Il prit la photo pour l’observer :

— Je reconnais les Trolls, bien sûr, mais pas les autres. Il me semble que je les connais, mais je n’arrive pas à me souvenir. Je me rappelle de très vieilles histoires.

— Oop a vu cette photo. Vous savez qui est Oop, bien sûr ?

— Oui, le grand sauvage qui dit être votre ami.

— Il l’est. Il se souvient de ce que vous voyez. Il l’a vu autrefois.

— Mais par quel miracle en a-t-on fait une photo ?

— Ceci est la photo d’un tableau peint il y a très longtemps.

— Mais comment ?…

— Je ne sais pas. Je pense que le peintre a été là-bas.

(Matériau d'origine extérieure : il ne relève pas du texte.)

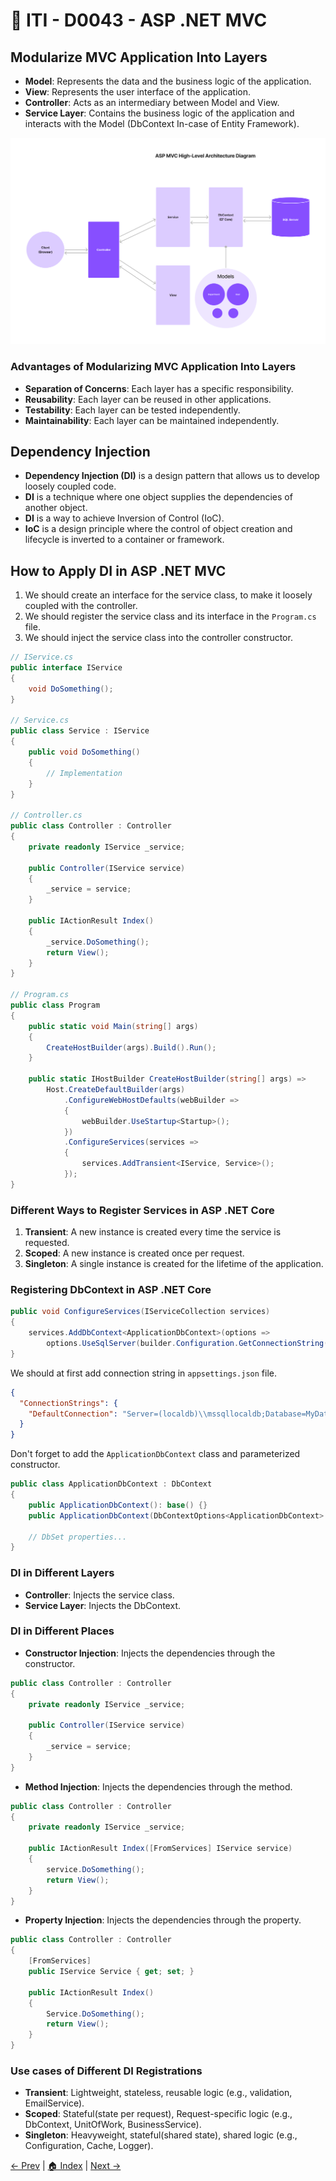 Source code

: # 🔖 ITI - D0043 - ASP .NET MVC

## Modularize MVC Application Into Layers

- **Model**: Represents the data and the business logic of the application.
- **View**: Represents the user interface of the application.
- **Controller**: Acts as an intermediary between Model and View.
- **Service Layer**: Contains the business logic of the application and interacts with the Model (DbContext In-case of Entity Framework).

![ASP MVC High-Level Architecture Diagram](./imgs/asp_mvc_high_level_architecture_diagram.png)

### Advantages of Modularizing MVC Application Into Layers

- **Separation of Concerns**: Each layer has a specific responsibility.
- **Reusability**: Each layer can be reused in other applications.
- **Testability**: Each layer can be tested independently.
- **Maintainability**: Each layer can be maintained independently.

## Dependency Injection

- **Dependency Injection (DI)** is a design pattern that allows us to develop loosely coupled code.
- **DI** is a technique where one object supplies the dependencies of another object.
- **DI** is a way to achieve Inversion of Control (IoC).
- **IoC** is a design principle where the control of object creation and lifecycle is inverted to a container or framework.

## How to Apply DI in ASP .NET MVC

1. We should create an interface for the service class, to make it loosely coupled with the controller.
2. We should register the service class and its interface in the `Program.cs` file.
3. We should inject the service class into the controller constructor.

```csharp
// IService.cs
public interface IService
{
    void DoSomething();
}

// Service.cs
public class Service : IService
{
    public void DoSomething()
    {
        // Implementation
    }
}

// Controller.cs
public class Controller : Controller
{
    private readonly IService _service;

    public Controller(IService service)
    {
        _service = service;
    }

    public IActionResult Index()
    {
        _service.DoSomething();
        return View();
    }
}

// Program.cs
public class Program
{
    public static void Main(string[] args)
    {
        CreateHostBuilder(args).Build().Run();
    }

    public static IHostBuilder CreateHostBuilder(string[] args) =>
        Host.CreateDefaultBuilder(args)
            .ConfigureWebHostDefaults(webBuilder =>
            {
                webBuilder.UseStartup<Startup>();
            })
            .ConfigureServices(services =>
            {
                services.AddTransient<IService, Service>();
            });
}
```

### Different Ways to Register Services in ASP .NET Core

1. **Transient**: A new instance is created every time the service is requested.
2. **Scoped**: A new instance is created once per request.
3. **Singleton**: A single instance is created for the lifetime of the application.

### Registering DbContext in ASP .NET Core

```csharp
public void ConfigureServices(IServiceCollection services)
{
    services.AddDbContext<ApplicationDbContext>(options =>
        options.UseSqlServer(builder.Configuration.GetConnectionString("DefaultConnection")));
}
```

We should at first add connection string in `appsettings.json` file.

```json
{
  "ConnectionStrings": {
    "DefaultConnection": "Server=(localdb)\\mssqllocaldb;Database=MyDatabase;Trusted_Connection=True;"
  }
}
```

Don't forget to add the `ApplicationDbContext` class and parameterized constructor.

```csharp
public class ApplicationDbContext : DbContext
{
    public ApplicationDbContext(): base() {}
    public ApplicationDbContext(DbContextOptions<ApplicationDbContext> options) : base(options) {}

    // DbSet properties...
}
```

### DI in Different Layers

- **Controller**: Injects the service class.
- **Service Layer**: Injects the DbContext.

### DI in Different Places

- **Constructor Injection**: Injects the dependencies through the constructor.

```csharp
public class Controller : Controller
{
    private readonly IService _service;

    public Controller(IService service)
    {
        _service = service;
    }
}
```

- **Method Injection**: Injects the dependencies through the method.

```csharp
public class Controller : Controller
{
    private readonly IService _service;

    public IActionResult Index([FromServices] IService service)
    {
        service.DoSomething();
        return View();
    }
}
```

- **Property Injection**: Injects the dependencies through the property.

```csharp
public class Controller : Controller
{
    [FromServices]
    public IService Service { get; set; }

    public IActionResult Index()
    {
        Service.DoSomething();
        return View();
    }
}
```

### Use cases of Different DI Registrations

- **Transient**: Lightweight, stateless, reusable logic (e.g., validation, EmailService).
- **Scoped**: Stateful(state per request), Request-specific logic (e.g., DbContext, UnitOfWork, BusinessService).
- **Singleton**: Heavyweight, stateful(shared state), shared logic (e.g., Configuration, Cache, Logger).

[← Prev](./iti-d0042-asp-mvc.md) | [🏠 Index](../../README.md#index) | [Next →](./iti-d0044-asp-mvc.md)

M. O’Toole souleva sa chope et s’aperçut qu’elle était vide. Il trottina jusqu’au tonneau pour la remplir. Il revint avec la bière et recommença à étudier la photo, en plissant les yeux.

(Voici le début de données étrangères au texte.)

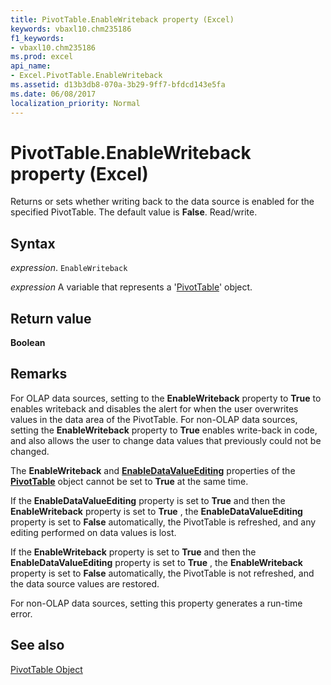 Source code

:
 ```yaml
---
title: PivotTable.EnableWriteback property (Excel)
keywords: vbaxl10.chm235186
f1_keywords:
- vbaxl10.chm235186
ms.prod: excel
api_name:
- Excel.PivotTable.EnableWriteback
ms.assetid: d13b3db8-070a-3b29-9ff7-bfdcd143e5fa
ms.date: 06/08/2017
localization_priority: Normal
---
```



# PivotTable.EnableWriteback property (Excel)

 Returns or sets whether writing back to the data source is enabled for the specified PivotTable. The default value is **False**. Read/write.


## Syntax

_expression_. `EnableWriteback`

_expression_ A variable that represents a '[PivotTable](Excel.PivotTable.md)' object.


## Return value

 **Boolean**


## Remarks

For OLAP data sources, setting to the  **EnableWriteback** property to **True** to enables writeback and disables the alert for when the user overwrites values in the data area of the PivotTable. For non-OLAP data sources, setting the **EnableWriteback** property to **True** enables write-back in code, and also allows the user to change data values that previously could not be changed.

The  **EnableWriteback** and **[EnableDataValueEditing](Excel.PivotTable.EnableDataValueEditing.md)** properties of the **[PivotTable](Excel.PivotTable.md)** object cannot be set to **True** at the same time.

If the  **EnableDataValueEditing** property is set to **True** and then the **EnableWriteback** property is set to **True** , the **EnableDataValueEditing** property is set to **False** automatically, the PivotTable is refreshed, and any editing performed on data values is lost.

If the  **EnableWriteback** property is set to **True** and then the **EnableDataValueEditing** property is set to **True** , the **EnableWriteback** property is set to **False** automatically, the PivotTable is not refreshed, and the data source values are restored.

For non-OLAP data sources, setting this property generates a run-time error.


## See also


[PivotTable Object](Excel.PivotTable.md)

— Je ne sais pas, dit-il finalement. Il y avait beaucoup d’autres Petits Hommes, dont la plupart n’existent plus. Nous sommes les derniers d’une noble race.

Il fit glisser la photo sur la table :

— Peut-être que le Banshee pourrait vous renseigner. Son âge est impossible à calculer, tant il est vieux.

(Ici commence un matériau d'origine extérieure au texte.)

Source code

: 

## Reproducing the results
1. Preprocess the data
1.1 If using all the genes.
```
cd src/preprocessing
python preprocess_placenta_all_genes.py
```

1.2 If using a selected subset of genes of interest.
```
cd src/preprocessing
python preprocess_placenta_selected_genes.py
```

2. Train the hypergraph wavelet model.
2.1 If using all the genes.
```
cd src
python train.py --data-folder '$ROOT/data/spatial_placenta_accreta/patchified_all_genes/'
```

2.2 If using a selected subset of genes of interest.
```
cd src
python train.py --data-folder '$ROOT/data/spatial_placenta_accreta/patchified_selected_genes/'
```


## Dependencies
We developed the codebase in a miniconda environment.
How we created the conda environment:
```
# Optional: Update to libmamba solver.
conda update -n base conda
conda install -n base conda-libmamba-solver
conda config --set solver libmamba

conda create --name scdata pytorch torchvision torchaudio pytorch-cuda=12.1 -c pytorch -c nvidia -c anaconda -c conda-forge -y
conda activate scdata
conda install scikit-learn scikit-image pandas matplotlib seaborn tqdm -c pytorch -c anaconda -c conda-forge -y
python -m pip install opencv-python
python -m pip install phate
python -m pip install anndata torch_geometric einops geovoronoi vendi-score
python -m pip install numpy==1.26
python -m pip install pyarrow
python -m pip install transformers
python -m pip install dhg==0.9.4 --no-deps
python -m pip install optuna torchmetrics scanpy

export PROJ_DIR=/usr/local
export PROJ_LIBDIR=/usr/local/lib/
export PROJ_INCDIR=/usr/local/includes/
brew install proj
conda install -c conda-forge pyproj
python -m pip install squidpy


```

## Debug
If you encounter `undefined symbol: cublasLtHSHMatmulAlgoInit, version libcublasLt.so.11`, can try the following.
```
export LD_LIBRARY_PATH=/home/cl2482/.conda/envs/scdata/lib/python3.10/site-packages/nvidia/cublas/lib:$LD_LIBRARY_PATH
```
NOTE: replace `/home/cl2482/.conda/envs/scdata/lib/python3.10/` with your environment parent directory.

— Mais le Banshee se meurt.

— Oui, et c’est un bien triste jour pour lui. Il n’y a personne pour le veiller.

Il leva sa chope de bière :

— Buvez. Si on en boit suffisamment, elle n’est pas si mauvaise.

XVII

Maxwell contourna la hutte à moitié écroulée et aperçut le buisson d’épines. L’arbre était bizarre. Une sorte de nuage flottait, accroché sur son flanc, et lui faisait un énorme tronc duquel sortaient deux branches fines et épineuses. Si M. O’Toole avait dit vrai, le nuage devait être le Banshee moribond.

Il s’arrêta à quelques mètres de l’arbre. Le nuage était sans cesse mobile, comme l’est une volute de fumée.

— Êtes-vous le Banshee ? demanda-t-il à l’arbre.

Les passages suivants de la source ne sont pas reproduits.